Referendum Giustizia: le ACLI bergamasche lanciano un appello alla partecipazione consapevole e invitano a votare NO
In vista del referendum costituzionale del 22 e 23 marzo, come ACLI bergamasche sentiamo il dovere di contribuire a un dibattito serio e informato su temi che toccano il cuore della nostra democrazia: l’equilibrio tra i poteri dello Stato, l’indipendenza della magistratura, il ruolo del Consiglio Superiore della Magistratura. Nel complesso, riteniamo che la riforma proposta dal Governo presenti criticità rilevanti. In particolare, la separazione delle carriere e il nuovo assetto del CSM rischiano di incidere su quell’autonomia della magistratura che la Costituzione affida a tutela dei diritti di tutte e tutti. Non è con proposte di riforma "pasticciate" e che mal celano ripercussioni di natura politica che ha senso mettere mano al sistema giudiziario del nostro Paese. Sistema che, dai tempi biblici dei procedimenti alla fragilità del sistema carcerario, avrebbe tanto bisogno di essere manutenuto.
Al contempo, in una stagione segnata da una crescente disaffezione al voto, vogliamo ribadire con forza il valore della partecipazione democratica come forma di corresponsabilità verso il bene comune. Per questo non possiamo tacere riguardo la grave esclusione dei 4,9 milioni di cittadini e cittadine fuorisede, nuovamente impossibilitati de facto a esercitare il proprio diritto e dovere di voto.

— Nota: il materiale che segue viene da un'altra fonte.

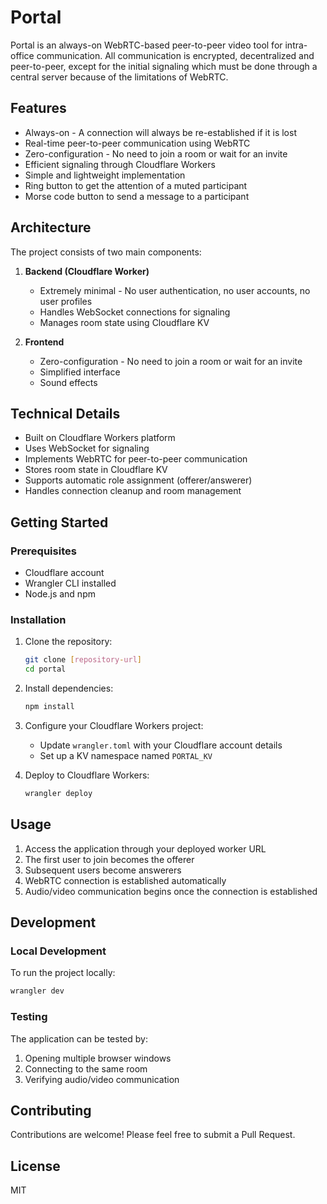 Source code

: # Portal

Portal is an always-on WebRTC-based peer-to-peer video tool for intra-office communication. All communication is encrypted, decentralized and peer-to-peer, except for the initial signaling which must be done through a central server because of the limitations of WebRTC.

## Features

- Always-on - A connection will always be re-established if it is lost
- Real-time peer-to-peer communication using WebRTC
- Zero-configuration - No need to join a room or wait for an invite
- Efficient signaling through Cloudflare Workers
- Simple and lightweight implementation
- Ring button to get the attention of a muted participant
- Morse code button to send a message to a participant

## Architecture

The project consists of two main components:

1. **Backend (Cloudflare Worker)**

   - Extremely minimal - No user authentication, no user accounts, no user profiles
   - Handles WebSocket connections for signaling
   - Manages room state using Cloudflare KV

2. **Frontend**

   - Zero-configuration - No need to join a room or wait for an invite
   - Simplified interface
   - Sound effects

## Technical Details

- Built on Cloudflare Workers platform
- Uses WebSocket for signaling
- Implements WebRTC for peer-to-peer communication
- Stores room state in Cloudflare KV
- Supports automatic role assignment (offerer/answerer)
- Handles connection cleanup and room management

## Getting Started

### Prerequisites

- Cloudflare account
- Wrangler CLI installed
- Node.js and npm

### Installation

1. Clone the repository:

   ```bash
   git clone [repository-url]
   cd portal
   ```

2. Install dependencies:

   ```bash
   npm install
   ```

3. Configure your Cloudflare Workers project:

   - Update `wrangler.toml` with your Cloudflare account details
   - Set up a KV namespace named `PORTAL_KV`

4. Deploy to Cloudflare Workers:
   ```bash
   wrangler deploy
   ```

## Usage

1. Access the application through your deployed worker URL
2. The first user to join becomes the offerer
3. Subsequent users become answerers
4. WebRTC connection is established automatically
5. Audio/video communication begins once the connection is established

## Development

### Local Development

To run the project locally:

```bash
wrangler dev
```

### Testing

The application can be tested by:

1. Opening multiple browser windows
2. Connecting to the same room
3. Verifying audio/video communication

## Contributing

Contributions are welcome! Please feel free to submit a Pull Request.

## License

MIT
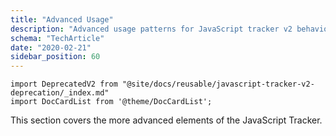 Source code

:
 ```yaml
---
title: "Advanced Usage"
description: "Advanced usage patterns for JavaScript tracker v2 behavioral event collection."
schema: "TechArticle"
date: "2020-02-21"
sidebar_position: 60
---
```


```mdx-code-block
import DeprecatedV2 from "@site/docs/reusable/javascript-tracker-v2-deprecation/_index.md"
import DocCardList from '@theme/DocCardList';
```

<DeprecatedV2/>

This section covers the more advanced elements of the JavaScript Tracker.

<DocCardList/>
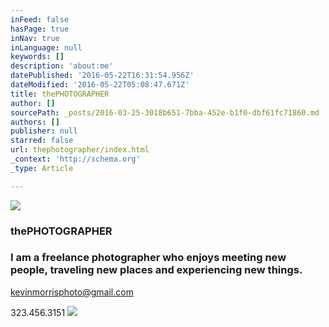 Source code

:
 ```yaml
---
inFeed: false
hasPage: true
inNav: true
inLanguage: null
keywords: []
description: 'about:me'
datePublished: '2016-05-22T16:31:54.956Z'
dateModified: '2016-05-22T05:08:47.671Z'
title: thePHOTOGRAPHER
author: []
sourcePath: _posts/2016-03-25-3018b651-7bba-452e-b1f0-dbf61fc71860.md
authors: []
publisher: null
starred: false
url: thephotographer/index.html
_context: 'http://schema.org'
_type: Article

---
```

![](https://the-grid-user-content.s3-us-west-2.amazonaws.com/a0eff806-9b44-4422-8508-6769469ef428.jpg)

### thePHOTOGRAPHER

### I am a freelance photographer who enjoys meeting new people, traveling new places and experiencing new things.

kevinmorrisphoto@gmail.com 

323.456.3151
![](https://the-grid-user-content.s3-us-west-2.amazonaws.com/1e702302-76de-48a3-a79d-8fb2cb4822ab.jpg) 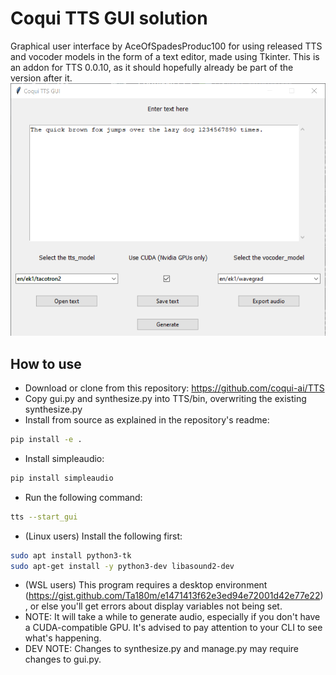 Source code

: # Coqui TTS GUI solution
Graphical user interface by AceOfSpadesProduc100 for using released TTS and vocoder models in the form of a text editor, made using Tkinter.
This is an addon for TTS 0.0.10, as it should hopefully already be part of the version after it.
![Preview](./Screenshot_2021-03-22_173624.png)

## How to use
- Download or clone from this repository: https://github.com/coqui-ai/TTS
- Copy gui.py and synthesize.py into TTS/bin, overwriting the existing synthesize.py
- Install from source as explained in the repository's readme: 
```bash
pip install -e .
```
- Install simpleaudio:
```bash
pip install simpleaudio
```
- Run the following command:
```bash
tts --start_gui
```
- (Linux users) Install the following first:
```bash
sudo apt install python3-tk
sudo apt-get install -y python3-dev libasound2-dev
```
- (WSL users) This program requires a desktop environment (https://gist.github.com/Ta180m/e1471413f62e3ed94e72001d42e77e22), or else you'll get errors about display variables not being set.
- NOTE: It will take a while to generate audio, especially if you don't have a CUDA-compatible GPU. It's advised to pay attention to your CLI to see what's happening.
- DEV NOTE: Changes to synthesize.py and manage.py may require changes to gui.py.
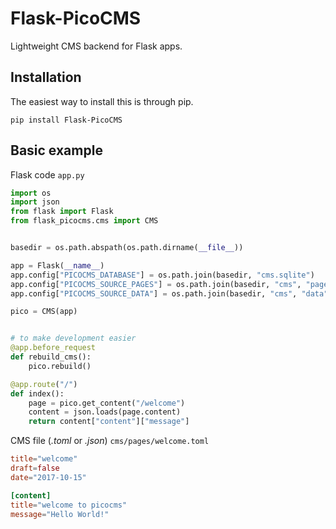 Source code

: Flask-PicoCMS
=============

Lightweight CMS backend for Flask apps.

Installation
------------
The easiest way to install this is through pip.
```
pip install Flask-PicoCMS
```

Basic example
-------------
Flask code `app.py`

```python
import os
import json
from flask import Flask
from flask_picocms.cms import CMS


basedir = os.path.abspath(os.path.dirname(__file__))

app = Flask(__name__)
app.config["PICOCMS_DATABASE"] = os.path.join(basedir, "cms.sqlite")
app.config["PICOCMS_SOURCE_PAGES"] = os.path.join(basedir, "cms", "pages")
app.config["PICOCMS_SOURCE_DATA"] = os.path.join(basedir, "cms", "data")

pico = CMS(app)


# to make development easier
@app.before_request
def rebuild_cms():
    pico.rebuild()

@app.route("/")
def index():
    page = pico.get_content("/welcome")
    content = json.loads(page.content)
    return content["content"]["message"]
```

CMS file (*.toml* or *.json*) `cms/pages/welcome.toml`

```toml
title="welcome"
draft=false
date="2017-10-15"

[content]
title="welcome to picocms"
message="Hello World!"
```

Come sempre nel nostro stile, non vogliamo alimentare contrapposizioni né semplificazioni. Crediamo che la strada giusta sia quella dell’informazione, dell’ascolto e del confronto. Invitiamo tutte e tutti a informarsi, a partecipare al dibattito e a recarsi alle urne con consapevolezza, oltre le logiche polarizzanti che stanno segnando questa campagna.
Per questo, con i nostri Circoli sul territorio promuoveremo momenti di approfondimento, dibattito e dialogo aperto, per comprendere al meglio il quesito referendario e le scelte di fondo che riguardano la tenuta democratica del nostro Paese.